There's not enuf to matter. Don't you ever bike in traffic?

Docs actually use CO to measure how well lungs work.

All methods for measuring diffusing capacity in clinical practice rely on measuring the rate of carbon monoxide uptake and estimating carbon monoxide driving pressure. 12 The most widely used and standardized technique is the single-breath breath-holding technique. In this technique, a subject inhales a known volume of test gas that usually contains 10% helium, 0.3% carbon monoxide, 21% oxygen, and the remainder nitrogen. The patient inhales the test gas and holds his or her breath for 10 seconds. The patient exhales to wash out a conservative overestimate of mechanical and anatomic dead space. Subsequently, an alveolar sample is collected.

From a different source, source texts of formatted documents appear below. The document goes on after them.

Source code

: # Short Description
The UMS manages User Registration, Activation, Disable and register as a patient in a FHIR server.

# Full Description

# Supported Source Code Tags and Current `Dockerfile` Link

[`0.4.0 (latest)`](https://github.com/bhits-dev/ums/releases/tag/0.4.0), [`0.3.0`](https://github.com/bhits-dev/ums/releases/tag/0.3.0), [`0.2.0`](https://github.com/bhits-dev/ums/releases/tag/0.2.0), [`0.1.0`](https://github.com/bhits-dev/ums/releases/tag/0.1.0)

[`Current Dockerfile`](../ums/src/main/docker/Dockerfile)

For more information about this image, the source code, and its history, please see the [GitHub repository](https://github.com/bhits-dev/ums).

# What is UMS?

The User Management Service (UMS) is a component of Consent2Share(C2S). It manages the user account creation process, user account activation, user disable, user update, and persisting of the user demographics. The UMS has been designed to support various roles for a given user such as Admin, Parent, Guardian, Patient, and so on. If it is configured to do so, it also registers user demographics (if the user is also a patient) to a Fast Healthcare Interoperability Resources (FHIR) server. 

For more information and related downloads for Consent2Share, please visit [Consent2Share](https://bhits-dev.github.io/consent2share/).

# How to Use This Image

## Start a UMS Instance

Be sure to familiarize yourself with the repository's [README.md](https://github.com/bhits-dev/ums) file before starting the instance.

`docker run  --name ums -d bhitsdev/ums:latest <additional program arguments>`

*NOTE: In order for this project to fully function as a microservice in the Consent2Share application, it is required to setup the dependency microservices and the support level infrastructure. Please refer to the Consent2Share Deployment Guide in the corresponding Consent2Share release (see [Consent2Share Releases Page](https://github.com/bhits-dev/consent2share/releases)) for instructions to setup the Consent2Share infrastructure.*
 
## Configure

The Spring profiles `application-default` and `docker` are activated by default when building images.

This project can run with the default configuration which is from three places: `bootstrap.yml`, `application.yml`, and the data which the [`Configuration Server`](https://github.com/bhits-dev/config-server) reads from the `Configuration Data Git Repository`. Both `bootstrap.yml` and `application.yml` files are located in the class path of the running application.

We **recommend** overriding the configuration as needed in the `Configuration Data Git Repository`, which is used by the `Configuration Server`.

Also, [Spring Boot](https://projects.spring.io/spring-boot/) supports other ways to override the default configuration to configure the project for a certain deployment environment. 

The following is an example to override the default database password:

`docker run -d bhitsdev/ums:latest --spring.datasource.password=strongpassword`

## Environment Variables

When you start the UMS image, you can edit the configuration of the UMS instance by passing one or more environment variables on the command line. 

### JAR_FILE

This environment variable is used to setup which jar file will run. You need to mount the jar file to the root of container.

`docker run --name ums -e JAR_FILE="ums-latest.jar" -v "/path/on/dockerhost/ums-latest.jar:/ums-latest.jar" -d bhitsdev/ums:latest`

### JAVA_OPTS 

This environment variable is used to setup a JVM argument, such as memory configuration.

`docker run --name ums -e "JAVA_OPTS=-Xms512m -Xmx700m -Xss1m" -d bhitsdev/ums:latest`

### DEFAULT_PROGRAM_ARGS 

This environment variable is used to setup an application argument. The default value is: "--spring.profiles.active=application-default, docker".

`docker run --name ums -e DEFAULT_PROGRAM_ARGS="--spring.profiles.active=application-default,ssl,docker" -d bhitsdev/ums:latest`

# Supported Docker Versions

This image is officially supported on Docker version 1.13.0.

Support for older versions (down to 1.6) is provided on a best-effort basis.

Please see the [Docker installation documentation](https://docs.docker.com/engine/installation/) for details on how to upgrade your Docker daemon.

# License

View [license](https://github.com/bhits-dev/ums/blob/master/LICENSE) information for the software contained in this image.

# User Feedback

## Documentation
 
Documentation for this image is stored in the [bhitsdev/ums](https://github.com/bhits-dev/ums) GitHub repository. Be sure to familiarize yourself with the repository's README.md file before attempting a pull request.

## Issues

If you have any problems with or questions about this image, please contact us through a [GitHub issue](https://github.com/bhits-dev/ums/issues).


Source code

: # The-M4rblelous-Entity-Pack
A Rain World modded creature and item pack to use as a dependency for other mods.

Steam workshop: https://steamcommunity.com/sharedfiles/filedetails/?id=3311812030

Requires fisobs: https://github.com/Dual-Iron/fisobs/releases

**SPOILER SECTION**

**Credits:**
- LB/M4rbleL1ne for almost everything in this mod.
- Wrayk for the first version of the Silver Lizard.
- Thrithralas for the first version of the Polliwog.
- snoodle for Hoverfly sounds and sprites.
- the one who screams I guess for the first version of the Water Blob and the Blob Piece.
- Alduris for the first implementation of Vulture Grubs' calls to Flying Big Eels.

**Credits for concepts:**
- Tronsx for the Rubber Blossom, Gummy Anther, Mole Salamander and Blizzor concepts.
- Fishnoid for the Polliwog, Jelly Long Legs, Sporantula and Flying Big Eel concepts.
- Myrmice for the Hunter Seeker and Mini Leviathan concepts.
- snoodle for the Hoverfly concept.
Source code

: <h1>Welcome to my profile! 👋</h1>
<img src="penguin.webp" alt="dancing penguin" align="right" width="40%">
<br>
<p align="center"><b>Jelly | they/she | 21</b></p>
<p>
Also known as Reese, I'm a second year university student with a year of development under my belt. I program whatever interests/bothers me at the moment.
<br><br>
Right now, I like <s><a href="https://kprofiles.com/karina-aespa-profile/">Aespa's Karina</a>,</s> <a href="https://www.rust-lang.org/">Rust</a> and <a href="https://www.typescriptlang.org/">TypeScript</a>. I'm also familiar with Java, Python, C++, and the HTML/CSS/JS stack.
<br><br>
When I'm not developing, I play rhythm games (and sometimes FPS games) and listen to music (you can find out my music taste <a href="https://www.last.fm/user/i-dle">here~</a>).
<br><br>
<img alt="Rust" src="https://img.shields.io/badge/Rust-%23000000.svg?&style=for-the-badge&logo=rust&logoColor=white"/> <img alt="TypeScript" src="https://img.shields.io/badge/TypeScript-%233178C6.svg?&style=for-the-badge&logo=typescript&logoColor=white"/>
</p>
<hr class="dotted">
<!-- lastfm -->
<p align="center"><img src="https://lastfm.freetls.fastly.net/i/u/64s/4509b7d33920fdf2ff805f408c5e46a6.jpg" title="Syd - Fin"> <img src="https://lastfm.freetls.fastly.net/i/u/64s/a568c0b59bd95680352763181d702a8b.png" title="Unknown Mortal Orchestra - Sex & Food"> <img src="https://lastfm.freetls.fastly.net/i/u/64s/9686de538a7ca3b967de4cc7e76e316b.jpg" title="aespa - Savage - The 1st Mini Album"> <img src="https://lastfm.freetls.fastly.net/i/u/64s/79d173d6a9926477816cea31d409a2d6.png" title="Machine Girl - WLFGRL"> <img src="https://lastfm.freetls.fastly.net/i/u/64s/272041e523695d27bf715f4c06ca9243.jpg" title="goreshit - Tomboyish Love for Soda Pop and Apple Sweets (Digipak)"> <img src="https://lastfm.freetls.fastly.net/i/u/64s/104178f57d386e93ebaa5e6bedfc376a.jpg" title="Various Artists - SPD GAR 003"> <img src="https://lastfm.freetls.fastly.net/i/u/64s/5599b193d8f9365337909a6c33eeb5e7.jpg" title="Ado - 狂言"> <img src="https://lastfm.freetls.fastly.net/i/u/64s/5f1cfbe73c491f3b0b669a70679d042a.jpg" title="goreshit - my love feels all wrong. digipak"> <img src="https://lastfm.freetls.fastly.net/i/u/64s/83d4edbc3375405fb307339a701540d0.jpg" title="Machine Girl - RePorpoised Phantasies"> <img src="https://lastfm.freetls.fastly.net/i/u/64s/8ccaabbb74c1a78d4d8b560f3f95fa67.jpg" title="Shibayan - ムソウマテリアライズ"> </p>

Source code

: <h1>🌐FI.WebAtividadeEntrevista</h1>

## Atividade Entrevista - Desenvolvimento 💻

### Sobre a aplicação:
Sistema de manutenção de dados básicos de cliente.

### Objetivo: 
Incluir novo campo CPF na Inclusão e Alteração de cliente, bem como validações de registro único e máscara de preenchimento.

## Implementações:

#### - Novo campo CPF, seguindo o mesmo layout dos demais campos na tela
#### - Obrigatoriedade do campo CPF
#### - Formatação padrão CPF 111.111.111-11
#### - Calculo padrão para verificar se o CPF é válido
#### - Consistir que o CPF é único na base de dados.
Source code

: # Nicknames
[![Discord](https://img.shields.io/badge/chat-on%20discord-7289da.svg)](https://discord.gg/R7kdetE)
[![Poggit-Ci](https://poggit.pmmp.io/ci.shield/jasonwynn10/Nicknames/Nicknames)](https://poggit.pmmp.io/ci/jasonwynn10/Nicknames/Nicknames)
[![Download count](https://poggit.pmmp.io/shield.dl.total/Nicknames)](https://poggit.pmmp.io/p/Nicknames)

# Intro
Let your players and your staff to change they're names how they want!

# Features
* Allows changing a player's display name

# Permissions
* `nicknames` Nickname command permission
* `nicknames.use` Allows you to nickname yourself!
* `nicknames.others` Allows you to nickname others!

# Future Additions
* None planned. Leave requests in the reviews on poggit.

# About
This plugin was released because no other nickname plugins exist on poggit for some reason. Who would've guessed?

DLCO is calculated from the total volume of the lung, breath-hold time, and the initial and final alveolar concentrations of carbon monoxide. The exhaled helium concentration is used to calculate a single-breath estimate of total lung capacity and the initial alveolar concentration of carbon monoxide. The driving pressure is assumed to be the calculated initial alveolar pressure of carbon monoxide. The calculated DLCO is a product of the patient's single-breath estimate of total lung capacity multiplied by the rate of carbon monoxide uptake during the 10-second breath hold.